DATA TO USE -

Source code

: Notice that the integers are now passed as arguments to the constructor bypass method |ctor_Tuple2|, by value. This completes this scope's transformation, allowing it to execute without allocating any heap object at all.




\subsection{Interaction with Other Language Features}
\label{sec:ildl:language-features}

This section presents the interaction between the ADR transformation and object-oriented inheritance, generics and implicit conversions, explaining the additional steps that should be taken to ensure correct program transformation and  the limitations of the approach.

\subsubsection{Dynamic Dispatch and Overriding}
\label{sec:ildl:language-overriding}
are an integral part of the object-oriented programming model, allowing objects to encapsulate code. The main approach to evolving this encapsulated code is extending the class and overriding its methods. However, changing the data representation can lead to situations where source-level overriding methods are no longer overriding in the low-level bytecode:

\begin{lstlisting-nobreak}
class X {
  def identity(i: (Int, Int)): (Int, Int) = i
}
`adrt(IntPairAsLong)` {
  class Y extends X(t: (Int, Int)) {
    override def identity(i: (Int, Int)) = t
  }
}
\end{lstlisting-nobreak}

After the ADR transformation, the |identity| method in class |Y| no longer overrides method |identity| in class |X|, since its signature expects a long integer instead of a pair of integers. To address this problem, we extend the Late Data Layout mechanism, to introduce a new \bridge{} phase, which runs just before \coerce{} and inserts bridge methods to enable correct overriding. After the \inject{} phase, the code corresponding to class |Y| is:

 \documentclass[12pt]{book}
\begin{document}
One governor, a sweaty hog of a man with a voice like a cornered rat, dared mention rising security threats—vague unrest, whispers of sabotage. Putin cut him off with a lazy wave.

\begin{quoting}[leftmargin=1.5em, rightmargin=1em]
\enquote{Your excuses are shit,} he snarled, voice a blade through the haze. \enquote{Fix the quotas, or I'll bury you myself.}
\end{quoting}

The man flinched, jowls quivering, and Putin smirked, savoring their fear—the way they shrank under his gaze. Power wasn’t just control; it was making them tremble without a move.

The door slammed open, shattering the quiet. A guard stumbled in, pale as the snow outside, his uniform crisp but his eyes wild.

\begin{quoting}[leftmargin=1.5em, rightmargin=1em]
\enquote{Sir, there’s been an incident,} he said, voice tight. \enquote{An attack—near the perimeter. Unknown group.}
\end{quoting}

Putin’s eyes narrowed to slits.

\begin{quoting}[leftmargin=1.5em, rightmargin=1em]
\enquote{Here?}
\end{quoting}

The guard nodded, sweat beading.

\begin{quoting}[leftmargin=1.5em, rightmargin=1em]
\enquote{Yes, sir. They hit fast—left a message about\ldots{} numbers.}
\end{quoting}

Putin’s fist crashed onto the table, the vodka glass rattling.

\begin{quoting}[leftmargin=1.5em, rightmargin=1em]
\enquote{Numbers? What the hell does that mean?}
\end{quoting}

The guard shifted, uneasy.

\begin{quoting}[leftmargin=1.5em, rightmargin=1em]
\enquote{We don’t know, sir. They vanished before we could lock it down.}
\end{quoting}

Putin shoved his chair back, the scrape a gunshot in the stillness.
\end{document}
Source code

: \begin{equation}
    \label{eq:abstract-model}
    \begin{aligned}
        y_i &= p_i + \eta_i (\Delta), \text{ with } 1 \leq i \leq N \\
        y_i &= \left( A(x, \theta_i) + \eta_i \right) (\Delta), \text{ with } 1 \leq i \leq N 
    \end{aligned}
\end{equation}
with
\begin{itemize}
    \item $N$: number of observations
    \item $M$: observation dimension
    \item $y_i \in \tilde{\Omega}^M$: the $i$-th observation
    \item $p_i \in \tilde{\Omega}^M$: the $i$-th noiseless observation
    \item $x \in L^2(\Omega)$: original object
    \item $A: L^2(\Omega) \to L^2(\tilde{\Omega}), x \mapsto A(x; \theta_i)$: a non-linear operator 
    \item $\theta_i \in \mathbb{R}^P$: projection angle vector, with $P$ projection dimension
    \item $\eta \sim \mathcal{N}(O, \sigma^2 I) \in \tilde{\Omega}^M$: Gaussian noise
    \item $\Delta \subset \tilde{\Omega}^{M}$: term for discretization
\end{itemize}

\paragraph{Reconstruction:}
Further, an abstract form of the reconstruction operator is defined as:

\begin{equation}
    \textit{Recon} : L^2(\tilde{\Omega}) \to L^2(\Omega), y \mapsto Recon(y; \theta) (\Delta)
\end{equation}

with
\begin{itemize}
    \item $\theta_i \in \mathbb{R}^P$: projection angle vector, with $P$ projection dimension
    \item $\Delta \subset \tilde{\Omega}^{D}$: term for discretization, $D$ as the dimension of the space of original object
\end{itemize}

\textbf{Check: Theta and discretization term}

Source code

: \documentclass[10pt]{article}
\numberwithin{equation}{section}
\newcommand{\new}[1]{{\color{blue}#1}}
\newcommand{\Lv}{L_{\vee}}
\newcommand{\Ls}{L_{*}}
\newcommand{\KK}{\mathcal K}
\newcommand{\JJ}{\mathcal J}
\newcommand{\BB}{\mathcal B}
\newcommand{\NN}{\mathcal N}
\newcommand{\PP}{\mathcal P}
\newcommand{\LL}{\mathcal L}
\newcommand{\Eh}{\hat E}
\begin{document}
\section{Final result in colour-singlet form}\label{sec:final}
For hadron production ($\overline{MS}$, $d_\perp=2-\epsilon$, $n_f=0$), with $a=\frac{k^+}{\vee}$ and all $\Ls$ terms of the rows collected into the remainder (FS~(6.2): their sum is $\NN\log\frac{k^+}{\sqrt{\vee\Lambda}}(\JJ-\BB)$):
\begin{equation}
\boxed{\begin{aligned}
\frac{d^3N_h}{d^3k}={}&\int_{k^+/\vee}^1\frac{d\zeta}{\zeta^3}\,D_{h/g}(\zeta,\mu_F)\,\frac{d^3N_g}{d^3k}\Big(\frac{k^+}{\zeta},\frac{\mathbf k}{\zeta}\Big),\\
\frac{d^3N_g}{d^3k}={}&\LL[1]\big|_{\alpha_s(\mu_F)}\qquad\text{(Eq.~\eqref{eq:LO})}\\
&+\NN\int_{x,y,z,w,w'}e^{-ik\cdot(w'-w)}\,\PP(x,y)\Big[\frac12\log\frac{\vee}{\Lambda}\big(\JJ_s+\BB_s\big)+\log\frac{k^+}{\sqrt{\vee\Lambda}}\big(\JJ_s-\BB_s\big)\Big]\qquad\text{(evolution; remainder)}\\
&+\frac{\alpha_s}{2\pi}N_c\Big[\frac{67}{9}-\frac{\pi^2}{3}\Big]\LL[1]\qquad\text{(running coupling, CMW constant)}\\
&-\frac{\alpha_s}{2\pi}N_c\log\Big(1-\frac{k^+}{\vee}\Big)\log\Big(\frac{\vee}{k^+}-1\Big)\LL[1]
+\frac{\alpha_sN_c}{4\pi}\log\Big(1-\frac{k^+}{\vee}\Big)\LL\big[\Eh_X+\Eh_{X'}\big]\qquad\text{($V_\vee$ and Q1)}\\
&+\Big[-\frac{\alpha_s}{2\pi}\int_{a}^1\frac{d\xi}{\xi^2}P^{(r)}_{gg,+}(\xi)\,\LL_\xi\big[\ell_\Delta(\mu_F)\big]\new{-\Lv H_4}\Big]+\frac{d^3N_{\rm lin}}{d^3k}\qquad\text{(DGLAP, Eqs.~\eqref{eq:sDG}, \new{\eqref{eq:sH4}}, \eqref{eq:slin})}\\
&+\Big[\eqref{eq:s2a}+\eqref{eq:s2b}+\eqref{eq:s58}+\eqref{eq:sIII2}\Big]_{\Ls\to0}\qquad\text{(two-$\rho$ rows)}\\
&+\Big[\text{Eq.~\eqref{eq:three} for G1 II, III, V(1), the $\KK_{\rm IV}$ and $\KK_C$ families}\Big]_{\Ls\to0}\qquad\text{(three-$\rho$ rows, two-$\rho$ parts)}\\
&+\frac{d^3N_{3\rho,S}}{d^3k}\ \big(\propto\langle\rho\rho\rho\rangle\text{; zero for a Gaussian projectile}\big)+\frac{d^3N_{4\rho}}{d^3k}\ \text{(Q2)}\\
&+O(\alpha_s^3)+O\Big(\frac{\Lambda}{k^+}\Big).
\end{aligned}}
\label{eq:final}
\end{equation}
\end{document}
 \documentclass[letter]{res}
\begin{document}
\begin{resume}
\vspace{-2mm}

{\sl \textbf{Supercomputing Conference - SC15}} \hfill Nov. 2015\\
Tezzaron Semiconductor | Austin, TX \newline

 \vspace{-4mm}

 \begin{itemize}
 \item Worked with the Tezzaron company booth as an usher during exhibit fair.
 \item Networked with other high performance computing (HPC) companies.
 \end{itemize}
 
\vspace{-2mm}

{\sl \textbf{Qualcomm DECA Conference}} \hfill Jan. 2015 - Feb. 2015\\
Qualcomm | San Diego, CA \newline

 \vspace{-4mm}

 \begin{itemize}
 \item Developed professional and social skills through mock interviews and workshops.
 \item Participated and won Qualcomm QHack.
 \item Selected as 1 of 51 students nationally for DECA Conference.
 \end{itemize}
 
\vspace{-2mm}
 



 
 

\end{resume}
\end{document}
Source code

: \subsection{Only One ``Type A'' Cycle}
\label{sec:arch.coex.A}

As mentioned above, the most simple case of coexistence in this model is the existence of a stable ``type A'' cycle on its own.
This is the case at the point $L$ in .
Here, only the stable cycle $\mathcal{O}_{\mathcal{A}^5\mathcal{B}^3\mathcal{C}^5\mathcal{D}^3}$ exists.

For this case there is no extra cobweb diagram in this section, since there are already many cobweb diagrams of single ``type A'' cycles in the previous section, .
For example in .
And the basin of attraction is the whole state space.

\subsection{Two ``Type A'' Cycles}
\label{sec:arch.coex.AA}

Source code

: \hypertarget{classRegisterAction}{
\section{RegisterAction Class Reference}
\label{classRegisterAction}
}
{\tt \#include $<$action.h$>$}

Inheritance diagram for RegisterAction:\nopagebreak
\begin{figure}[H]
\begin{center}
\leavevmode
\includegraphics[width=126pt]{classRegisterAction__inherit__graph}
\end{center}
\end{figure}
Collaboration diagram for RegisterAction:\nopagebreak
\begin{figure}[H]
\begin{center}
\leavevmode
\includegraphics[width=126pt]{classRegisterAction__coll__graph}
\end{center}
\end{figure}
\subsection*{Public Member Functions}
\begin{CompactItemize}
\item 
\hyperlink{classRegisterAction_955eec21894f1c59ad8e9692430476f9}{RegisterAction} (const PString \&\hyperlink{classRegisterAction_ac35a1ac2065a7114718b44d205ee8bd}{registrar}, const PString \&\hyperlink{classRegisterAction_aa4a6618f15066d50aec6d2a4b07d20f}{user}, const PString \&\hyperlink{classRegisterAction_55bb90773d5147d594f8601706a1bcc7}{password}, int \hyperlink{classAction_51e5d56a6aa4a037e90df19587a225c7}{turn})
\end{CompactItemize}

WHAT TO PRODUCE - The expected output is every line of the records in which the string "DECA" appears.

WRITTEN RESPONSE -
{\sl \textbf{Qualcomm DECA Conference}} \hfill Jan. 2015 - Feb. 2015\\
 \item Selected as 1 of 51 students nationally for DECA Conference.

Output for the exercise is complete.